**Problem to work on**
Count the lines of the listing below where "akkor" shows up, and please answer with that number only.

**Working data**
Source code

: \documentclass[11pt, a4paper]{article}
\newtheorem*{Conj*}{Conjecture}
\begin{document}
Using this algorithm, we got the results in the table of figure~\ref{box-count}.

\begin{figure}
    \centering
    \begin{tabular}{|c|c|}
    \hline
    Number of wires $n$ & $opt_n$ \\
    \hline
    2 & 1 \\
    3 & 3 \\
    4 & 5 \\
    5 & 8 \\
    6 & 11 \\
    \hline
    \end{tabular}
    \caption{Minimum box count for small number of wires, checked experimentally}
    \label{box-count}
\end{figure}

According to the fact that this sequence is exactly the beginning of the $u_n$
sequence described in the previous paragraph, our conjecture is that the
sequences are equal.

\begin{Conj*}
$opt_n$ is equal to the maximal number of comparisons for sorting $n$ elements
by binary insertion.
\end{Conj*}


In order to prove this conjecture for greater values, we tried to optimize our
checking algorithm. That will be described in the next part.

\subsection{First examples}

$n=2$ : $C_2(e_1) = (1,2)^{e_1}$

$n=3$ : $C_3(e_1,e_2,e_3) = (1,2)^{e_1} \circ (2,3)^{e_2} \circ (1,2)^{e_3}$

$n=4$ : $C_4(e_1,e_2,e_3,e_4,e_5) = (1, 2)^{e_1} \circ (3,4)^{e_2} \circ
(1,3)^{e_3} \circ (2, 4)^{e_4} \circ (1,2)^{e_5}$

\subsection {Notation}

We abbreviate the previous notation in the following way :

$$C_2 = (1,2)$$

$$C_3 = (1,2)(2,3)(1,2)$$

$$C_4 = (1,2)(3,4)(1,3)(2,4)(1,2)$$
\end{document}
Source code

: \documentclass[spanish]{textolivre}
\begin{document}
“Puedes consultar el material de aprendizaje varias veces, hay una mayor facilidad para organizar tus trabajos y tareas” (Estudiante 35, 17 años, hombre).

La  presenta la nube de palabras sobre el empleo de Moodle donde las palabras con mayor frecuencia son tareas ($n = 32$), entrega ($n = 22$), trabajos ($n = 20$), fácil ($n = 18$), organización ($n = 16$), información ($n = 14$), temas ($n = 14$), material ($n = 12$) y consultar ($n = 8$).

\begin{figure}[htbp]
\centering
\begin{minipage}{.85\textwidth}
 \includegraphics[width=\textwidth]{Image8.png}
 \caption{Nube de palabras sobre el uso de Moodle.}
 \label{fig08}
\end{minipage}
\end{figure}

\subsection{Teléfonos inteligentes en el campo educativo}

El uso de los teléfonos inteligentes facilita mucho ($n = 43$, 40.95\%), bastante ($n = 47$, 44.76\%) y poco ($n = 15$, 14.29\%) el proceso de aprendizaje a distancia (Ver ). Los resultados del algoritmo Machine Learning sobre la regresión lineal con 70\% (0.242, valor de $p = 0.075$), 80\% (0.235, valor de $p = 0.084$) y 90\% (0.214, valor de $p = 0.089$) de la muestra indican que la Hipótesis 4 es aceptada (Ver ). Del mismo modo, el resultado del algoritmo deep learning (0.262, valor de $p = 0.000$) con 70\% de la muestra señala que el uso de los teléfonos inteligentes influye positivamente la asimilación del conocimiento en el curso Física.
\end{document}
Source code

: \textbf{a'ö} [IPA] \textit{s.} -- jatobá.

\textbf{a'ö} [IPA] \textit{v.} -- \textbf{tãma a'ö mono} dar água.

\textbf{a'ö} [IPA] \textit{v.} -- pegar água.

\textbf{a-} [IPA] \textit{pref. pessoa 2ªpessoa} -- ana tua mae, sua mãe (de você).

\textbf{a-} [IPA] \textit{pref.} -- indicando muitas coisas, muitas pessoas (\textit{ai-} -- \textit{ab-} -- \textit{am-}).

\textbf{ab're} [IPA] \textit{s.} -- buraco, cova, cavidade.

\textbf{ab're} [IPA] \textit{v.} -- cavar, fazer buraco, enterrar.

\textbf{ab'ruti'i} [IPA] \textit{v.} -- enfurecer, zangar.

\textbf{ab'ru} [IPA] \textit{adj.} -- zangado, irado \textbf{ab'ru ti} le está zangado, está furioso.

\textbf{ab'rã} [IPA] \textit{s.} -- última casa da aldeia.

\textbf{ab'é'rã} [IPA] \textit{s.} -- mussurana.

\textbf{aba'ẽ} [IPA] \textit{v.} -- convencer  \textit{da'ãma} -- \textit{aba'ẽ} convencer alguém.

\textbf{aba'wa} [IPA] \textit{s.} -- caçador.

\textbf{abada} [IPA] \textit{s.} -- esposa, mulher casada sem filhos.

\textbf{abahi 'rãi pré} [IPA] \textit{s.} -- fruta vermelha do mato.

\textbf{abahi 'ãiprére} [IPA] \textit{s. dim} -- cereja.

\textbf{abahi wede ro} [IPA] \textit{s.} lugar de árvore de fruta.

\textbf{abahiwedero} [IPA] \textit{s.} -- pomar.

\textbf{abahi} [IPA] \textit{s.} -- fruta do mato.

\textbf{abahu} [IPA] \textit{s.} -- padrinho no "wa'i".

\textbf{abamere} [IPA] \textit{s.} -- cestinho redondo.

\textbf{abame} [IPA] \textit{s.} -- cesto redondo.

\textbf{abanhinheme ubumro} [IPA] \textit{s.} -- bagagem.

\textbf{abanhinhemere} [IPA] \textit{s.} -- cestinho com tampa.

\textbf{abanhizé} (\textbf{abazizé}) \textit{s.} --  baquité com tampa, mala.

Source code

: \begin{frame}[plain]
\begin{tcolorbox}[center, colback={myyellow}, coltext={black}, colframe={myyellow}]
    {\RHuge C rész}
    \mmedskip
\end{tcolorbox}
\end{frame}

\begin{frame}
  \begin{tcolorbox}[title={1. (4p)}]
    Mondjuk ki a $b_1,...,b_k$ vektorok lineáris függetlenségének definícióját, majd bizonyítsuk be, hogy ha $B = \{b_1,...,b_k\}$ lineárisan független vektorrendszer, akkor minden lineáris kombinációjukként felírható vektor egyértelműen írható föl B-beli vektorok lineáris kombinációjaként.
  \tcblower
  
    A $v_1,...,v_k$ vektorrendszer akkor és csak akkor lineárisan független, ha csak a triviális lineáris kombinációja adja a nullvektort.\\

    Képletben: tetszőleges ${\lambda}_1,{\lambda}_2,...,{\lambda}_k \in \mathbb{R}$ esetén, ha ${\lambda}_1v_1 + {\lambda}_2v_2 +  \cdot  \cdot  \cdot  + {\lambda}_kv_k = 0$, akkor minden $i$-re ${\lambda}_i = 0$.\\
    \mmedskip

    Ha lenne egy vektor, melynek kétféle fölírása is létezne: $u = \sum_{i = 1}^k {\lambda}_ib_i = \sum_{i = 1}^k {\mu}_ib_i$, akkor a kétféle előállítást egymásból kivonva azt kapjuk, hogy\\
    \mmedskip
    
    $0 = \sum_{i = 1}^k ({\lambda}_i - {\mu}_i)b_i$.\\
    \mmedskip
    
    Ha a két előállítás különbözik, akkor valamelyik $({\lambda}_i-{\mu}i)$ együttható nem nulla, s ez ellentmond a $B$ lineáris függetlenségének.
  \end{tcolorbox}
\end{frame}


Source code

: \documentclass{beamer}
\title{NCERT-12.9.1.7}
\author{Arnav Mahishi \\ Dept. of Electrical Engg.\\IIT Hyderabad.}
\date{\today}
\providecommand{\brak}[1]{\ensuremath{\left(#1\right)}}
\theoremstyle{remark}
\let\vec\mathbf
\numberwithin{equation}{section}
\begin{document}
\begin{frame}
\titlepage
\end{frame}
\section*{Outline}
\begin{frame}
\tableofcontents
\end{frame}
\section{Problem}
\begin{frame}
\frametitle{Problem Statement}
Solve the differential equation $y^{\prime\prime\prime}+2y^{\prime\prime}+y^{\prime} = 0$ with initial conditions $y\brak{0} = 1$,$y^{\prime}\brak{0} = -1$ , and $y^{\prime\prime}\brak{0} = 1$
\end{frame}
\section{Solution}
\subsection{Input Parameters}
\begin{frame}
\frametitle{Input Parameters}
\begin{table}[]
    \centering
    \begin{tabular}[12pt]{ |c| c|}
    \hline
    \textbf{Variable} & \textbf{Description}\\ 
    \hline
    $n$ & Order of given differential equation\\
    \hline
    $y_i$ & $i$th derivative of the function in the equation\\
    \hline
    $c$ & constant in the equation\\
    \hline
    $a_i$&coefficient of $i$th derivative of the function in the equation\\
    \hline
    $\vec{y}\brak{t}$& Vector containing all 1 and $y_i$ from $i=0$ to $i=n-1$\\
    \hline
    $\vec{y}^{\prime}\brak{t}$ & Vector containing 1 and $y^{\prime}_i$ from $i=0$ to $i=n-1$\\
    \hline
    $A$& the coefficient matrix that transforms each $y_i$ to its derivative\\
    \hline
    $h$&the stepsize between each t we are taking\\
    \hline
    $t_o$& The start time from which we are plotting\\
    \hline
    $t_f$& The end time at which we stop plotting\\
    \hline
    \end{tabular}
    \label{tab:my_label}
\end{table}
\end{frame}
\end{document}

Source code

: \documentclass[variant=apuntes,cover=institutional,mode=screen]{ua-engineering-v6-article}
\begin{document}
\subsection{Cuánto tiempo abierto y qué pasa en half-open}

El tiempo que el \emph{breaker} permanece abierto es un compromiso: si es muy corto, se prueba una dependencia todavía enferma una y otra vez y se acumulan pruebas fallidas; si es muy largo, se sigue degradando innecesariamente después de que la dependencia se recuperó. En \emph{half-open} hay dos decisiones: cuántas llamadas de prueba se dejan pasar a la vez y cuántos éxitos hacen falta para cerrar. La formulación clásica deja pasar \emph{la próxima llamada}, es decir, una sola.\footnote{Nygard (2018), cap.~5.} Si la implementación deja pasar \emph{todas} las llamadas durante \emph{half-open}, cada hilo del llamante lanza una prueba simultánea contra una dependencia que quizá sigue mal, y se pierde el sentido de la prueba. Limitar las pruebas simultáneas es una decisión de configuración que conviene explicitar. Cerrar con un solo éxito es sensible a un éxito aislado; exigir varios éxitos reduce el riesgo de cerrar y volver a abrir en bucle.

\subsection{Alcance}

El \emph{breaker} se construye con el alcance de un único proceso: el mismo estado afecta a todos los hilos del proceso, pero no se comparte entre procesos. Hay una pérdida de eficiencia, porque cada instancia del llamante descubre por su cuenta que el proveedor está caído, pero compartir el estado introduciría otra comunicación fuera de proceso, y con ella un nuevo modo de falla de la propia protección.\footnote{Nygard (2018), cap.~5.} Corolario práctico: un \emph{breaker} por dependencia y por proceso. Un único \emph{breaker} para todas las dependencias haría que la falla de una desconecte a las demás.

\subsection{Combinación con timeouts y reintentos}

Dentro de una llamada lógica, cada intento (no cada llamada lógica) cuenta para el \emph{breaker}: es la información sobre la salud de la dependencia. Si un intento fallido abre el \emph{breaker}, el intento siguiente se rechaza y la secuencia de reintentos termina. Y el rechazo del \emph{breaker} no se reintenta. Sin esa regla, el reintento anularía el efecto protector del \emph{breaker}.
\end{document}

**Solution to this exercise**
5